### Task
Every line of the data that contains the string "πολίτης" must be copied.

### Recorded information
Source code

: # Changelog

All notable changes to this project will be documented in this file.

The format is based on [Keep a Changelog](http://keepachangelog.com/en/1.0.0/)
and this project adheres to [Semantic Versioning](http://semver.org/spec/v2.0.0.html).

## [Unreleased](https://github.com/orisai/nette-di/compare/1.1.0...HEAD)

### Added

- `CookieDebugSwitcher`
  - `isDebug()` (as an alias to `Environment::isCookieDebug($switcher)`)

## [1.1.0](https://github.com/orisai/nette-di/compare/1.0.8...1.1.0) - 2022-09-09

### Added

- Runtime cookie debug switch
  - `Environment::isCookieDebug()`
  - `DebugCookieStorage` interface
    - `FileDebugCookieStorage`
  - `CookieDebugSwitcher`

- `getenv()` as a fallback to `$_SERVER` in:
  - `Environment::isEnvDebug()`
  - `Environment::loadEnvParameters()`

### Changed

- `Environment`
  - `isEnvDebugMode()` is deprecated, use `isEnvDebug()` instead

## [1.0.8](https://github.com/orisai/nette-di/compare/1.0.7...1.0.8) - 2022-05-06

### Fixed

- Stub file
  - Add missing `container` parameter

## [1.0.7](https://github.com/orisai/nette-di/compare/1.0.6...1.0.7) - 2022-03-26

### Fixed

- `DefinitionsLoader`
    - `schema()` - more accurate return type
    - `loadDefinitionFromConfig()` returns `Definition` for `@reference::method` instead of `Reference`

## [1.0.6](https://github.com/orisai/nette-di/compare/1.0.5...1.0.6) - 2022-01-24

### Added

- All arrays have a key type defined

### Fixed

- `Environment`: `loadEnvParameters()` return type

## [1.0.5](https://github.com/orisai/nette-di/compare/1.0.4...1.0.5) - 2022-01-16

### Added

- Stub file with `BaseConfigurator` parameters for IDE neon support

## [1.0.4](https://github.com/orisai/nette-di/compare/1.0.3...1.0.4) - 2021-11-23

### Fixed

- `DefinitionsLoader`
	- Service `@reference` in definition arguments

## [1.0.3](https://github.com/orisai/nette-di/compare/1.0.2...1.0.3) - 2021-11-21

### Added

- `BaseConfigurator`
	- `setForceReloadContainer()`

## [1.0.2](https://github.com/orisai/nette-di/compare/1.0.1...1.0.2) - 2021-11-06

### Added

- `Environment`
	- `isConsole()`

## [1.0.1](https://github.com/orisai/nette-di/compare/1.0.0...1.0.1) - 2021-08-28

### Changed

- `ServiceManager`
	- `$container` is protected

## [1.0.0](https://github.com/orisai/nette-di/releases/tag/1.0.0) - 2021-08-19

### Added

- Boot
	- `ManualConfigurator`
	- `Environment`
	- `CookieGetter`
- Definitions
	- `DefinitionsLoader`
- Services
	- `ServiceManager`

* * *

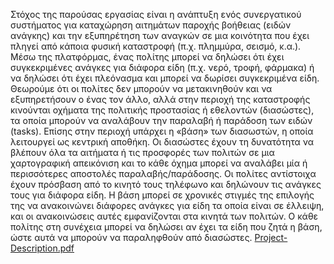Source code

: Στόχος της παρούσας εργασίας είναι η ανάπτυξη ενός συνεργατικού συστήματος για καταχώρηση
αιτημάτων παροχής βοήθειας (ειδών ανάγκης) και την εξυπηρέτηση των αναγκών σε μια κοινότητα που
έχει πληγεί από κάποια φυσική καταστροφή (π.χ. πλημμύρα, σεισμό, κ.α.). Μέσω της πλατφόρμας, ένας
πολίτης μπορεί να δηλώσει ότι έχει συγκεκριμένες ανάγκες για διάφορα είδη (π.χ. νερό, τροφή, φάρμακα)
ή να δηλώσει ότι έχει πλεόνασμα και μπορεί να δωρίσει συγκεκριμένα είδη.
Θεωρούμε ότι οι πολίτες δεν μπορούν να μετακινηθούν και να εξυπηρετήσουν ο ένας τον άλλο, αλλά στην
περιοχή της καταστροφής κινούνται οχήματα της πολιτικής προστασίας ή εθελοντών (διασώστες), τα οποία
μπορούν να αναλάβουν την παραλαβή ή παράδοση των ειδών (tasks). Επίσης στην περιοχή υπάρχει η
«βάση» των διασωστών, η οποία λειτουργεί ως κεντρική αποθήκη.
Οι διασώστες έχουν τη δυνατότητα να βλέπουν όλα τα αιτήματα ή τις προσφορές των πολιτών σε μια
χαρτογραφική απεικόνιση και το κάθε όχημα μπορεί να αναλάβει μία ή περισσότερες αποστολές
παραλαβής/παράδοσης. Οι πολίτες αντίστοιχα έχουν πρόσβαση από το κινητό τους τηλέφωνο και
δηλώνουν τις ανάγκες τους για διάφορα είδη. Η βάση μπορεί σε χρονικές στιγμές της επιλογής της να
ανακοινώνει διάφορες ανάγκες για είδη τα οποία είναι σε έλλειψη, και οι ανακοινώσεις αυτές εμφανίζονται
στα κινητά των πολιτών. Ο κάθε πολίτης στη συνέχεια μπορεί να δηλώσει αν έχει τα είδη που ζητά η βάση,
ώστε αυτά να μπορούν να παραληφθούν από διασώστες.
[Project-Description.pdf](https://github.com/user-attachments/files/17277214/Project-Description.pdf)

==

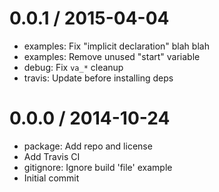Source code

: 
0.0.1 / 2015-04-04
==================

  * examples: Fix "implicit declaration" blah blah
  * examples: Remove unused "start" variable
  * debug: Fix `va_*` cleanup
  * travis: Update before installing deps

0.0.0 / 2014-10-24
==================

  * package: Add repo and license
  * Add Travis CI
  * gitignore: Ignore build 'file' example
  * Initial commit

### Task answer
πολίτης μπορεί να δηλώσει ότι έχει συγκεκριμένες ανάγκες για διάφορα είδη (π.χ. νερό, τροφή, φάρμακα)
στα κινητά των πολιτών. Ο κάθε πολίτης στη συνέχεια μπορεί να δηλώσει αν έχει τα είδη που ζητά η βάση,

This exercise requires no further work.